ACTION ITEM: Say how many lines of the listing below include "optimization". Write only that number.

***** RECORD EXTRACTS *****

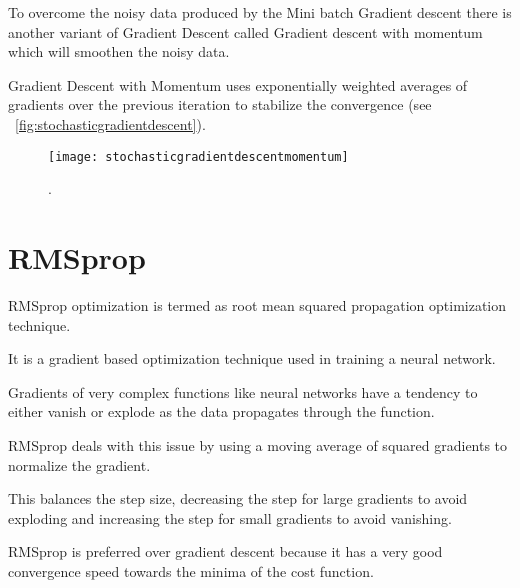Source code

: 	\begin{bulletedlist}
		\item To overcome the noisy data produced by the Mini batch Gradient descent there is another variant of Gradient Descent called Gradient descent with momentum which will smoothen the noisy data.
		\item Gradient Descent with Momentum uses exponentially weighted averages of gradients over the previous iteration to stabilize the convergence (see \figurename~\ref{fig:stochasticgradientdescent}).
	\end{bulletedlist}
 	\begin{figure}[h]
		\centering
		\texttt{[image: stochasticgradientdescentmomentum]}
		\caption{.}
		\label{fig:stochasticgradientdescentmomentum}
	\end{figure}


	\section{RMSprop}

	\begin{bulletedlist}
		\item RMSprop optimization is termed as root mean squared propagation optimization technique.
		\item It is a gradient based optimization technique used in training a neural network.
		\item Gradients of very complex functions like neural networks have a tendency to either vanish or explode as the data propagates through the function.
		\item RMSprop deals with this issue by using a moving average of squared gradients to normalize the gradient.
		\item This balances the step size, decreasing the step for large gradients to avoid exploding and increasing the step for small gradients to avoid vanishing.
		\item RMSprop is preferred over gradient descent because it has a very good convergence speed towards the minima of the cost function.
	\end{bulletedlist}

*****
***** RECORD EXTRACTS *****

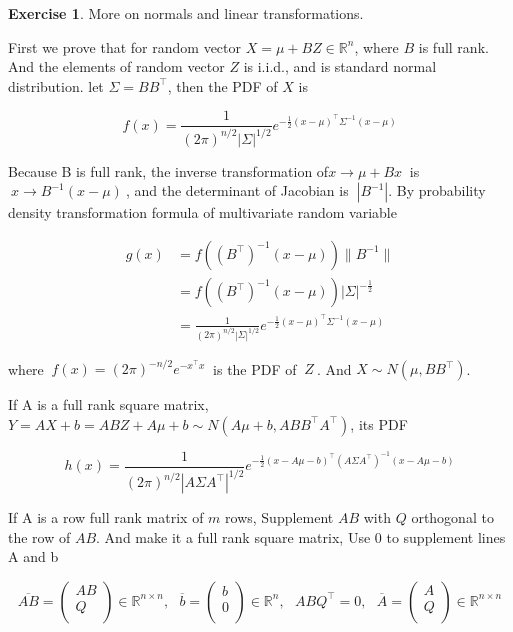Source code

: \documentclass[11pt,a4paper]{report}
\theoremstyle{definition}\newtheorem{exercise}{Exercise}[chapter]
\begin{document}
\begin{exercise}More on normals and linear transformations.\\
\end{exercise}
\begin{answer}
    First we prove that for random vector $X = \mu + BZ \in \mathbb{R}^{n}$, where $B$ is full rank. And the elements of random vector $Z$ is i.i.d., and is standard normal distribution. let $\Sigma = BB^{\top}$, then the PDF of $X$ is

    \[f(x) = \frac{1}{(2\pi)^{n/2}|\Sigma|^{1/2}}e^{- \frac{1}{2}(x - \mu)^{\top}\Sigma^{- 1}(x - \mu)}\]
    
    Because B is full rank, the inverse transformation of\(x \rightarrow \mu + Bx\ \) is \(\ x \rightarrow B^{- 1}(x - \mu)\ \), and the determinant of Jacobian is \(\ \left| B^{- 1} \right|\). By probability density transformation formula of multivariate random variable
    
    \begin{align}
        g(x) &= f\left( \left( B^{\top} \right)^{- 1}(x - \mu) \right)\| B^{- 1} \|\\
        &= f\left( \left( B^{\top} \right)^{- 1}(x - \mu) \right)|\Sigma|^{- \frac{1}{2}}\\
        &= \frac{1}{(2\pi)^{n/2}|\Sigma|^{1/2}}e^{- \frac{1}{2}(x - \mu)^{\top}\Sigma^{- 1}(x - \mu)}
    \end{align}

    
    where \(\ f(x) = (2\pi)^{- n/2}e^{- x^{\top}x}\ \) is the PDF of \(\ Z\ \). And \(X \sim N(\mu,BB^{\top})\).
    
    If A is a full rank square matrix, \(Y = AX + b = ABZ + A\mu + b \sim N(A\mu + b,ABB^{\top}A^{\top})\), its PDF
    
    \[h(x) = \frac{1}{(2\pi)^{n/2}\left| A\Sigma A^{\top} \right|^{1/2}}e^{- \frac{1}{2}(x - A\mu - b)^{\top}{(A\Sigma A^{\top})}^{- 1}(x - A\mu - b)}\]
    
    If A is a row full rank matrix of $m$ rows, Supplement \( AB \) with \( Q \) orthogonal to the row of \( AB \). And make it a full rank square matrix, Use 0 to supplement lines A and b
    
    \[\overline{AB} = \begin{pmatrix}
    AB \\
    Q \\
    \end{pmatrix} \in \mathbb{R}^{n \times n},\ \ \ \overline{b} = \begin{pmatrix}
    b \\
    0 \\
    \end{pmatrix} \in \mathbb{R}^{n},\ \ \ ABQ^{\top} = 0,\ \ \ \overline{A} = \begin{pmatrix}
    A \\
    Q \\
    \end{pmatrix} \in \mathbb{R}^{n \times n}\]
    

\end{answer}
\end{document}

*****

YOUR RESPONSE: 2